# [Work to be completed]
Search the entries for lines with the string "https" and say how many there are, giving only the number.

# [Entries shown]
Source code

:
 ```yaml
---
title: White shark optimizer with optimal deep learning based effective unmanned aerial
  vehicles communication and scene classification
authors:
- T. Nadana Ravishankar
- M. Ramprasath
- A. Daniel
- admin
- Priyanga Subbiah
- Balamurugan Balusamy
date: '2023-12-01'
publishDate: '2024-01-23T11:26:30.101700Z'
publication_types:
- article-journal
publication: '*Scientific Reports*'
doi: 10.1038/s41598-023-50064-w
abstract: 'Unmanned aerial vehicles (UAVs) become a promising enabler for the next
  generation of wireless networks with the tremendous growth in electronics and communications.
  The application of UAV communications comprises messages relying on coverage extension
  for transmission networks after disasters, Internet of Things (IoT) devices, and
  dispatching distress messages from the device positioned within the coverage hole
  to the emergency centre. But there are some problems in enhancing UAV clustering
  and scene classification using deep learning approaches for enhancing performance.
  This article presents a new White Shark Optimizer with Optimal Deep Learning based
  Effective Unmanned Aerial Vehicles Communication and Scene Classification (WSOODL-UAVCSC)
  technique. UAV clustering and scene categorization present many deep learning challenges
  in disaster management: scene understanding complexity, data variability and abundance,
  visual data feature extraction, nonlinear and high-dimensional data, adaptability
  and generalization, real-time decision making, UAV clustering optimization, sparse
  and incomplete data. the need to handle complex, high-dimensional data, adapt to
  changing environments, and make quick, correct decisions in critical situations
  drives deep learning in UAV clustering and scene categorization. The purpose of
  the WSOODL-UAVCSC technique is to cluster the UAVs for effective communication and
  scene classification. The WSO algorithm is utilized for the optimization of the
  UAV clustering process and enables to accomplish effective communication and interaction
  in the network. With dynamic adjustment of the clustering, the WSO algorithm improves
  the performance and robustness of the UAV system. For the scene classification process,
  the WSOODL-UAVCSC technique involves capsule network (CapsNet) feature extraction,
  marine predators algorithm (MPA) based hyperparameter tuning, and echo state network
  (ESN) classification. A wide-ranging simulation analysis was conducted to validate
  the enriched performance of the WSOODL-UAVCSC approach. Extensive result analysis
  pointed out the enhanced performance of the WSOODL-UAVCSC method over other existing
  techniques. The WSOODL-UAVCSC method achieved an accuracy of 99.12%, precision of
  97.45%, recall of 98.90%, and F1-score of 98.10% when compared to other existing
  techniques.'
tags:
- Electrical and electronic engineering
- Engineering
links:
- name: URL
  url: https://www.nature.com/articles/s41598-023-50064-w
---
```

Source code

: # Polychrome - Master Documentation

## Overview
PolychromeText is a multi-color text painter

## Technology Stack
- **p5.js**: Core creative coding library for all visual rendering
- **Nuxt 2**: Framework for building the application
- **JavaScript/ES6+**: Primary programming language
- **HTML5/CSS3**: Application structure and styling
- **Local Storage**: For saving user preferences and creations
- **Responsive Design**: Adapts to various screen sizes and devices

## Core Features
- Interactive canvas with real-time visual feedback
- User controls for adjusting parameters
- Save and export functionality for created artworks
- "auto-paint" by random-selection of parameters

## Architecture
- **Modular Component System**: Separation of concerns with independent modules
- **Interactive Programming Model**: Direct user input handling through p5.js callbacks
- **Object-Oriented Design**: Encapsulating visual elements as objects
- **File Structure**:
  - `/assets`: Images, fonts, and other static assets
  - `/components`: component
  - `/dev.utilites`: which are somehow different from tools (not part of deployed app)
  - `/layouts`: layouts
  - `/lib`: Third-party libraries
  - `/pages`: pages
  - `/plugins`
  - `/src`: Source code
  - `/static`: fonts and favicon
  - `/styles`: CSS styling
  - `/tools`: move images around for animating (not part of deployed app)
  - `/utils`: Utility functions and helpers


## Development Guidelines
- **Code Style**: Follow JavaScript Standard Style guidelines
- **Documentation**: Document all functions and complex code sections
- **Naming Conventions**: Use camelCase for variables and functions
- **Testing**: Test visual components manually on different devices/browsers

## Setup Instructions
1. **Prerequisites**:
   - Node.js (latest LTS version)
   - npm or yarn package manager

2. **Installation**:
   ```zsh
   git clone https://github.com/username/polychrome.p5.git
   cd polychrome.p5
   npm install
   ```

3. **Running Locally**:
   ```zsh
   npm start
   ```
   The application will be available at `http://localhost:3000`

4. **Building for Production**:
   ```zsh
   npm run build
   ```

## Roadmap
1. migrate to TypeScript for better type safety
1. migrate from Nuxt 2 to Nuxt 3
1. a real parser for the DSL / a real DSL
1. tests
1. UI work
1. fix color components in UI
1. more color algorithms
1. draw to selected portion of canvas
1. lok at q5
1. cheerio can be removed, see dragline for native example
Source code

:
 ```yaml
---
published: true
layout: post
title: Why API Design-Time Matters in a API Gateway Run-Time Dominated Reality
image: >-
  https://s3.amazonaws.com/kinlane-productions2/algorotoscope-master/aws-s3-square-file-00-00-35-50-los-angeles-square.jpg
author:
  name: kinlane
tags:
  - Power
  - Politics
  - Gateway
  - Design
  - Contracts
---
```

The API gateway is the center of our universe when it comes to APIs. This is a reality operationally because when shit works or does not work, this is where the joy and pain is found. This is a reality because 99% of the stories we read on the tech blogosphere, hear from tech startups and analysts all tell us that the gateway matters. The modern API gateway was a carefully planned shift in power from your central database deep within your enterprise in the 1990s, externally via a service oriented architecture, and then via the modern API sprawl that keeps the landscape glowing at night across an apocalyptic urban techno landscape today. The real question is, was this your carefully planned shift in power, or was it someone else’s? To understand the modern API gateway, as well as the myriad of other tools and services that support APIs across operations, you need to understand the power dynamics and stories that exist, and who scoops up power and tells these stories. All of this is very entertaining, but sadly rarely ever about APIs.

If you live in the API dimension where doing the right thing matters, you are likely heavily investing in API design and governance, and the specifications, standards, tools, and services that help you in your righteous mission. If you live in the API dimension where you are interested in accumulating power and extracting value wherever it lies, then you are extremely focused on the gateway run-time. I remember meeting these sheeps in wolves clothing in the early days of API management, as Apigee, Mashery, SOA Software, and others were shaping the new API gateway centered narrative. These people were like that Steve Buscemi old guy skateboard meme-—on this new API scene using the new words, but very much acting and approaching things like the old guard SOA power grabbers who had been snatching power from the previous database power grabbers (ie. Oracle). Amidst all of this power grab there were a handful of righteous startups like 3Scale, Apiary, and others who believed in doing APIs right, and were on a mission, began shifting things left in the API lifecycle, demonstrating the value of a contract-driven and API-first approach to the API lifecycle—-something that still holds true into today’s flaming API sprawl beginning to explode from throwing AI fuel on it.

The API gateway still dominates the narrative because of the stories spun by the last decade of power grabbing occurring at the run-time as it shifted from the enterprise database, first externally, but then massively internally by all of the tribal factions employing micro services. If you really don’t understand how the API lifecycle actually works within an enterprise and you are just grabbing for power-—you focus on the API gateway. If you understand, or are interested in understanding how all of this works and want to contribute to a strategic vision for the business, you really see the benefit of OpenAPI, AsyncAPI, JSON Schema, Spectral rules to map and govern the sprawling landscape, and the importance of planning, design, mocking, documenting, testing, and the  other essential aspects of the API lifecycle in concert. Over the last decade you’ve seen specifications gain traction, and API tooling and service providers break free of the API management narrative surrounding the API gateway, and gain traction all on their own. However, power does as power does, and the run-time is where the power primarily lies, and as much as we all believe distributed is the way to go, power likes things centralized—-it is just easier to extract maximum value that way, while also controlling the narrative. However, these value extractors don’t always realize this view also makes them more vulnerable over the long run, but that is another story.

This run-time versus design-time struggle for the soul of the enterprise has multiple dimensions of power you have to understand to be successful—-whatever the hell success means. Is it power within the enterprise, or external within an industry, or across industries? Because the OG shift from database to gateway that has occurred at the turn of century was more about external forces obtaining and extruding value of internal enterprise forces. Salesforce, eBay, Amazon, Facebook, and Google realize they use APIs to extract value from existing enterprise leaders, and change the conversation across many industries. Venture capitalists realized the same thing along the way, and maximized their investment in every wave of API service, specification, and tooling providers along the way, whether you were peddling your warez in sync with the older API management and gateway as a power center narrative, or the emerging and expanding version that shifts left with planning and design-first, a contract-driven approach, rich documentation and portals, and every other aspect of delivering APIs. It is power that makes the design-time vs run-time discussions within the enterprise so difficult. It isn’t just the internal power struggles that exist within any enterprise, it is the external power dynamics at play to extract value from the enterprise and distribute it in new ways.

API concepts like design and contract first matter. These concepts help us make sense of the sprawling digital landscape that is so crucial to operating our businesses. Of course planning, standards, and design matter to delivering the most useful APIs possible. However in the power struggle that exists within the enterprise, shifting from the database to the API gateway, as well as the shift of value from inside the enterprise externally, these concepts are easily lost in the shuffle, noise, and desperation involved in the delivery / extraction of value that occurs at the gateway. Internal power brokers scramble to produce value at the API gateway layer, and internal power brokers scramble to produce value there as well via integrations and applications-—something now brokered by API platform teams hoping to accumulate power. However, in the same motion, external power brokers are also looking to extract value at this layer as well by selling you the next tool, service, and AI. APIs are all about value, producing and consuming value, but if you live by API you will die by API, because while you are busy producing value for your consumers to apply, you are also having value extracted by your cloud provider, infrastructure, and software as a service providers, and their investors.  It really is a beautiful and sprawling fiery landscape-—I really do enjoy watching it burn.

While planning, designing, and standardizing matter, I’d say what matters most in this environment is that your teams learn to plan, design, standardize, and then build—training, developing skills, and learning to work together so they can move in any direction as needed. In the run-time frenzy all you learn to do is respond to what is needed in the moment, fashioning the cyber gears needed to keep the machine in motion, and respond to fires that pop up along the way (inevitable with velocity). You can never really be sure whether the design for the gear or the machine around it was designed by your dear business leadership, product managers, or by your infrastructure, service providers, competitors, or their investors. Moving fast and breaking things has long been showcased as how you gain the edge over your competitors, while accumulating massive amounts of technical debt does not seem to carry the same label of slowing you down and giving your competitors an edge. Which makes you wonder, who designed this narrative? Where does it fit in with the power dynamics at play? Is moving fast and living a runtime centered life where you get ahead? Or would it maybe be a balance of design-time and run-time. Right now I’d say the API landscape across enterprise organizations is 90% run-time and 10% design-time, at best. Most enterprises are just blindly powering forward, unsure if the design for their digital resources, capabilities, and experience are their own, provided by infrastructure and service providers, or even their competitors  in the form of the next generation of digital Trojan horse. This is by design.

# [Response to the task]
3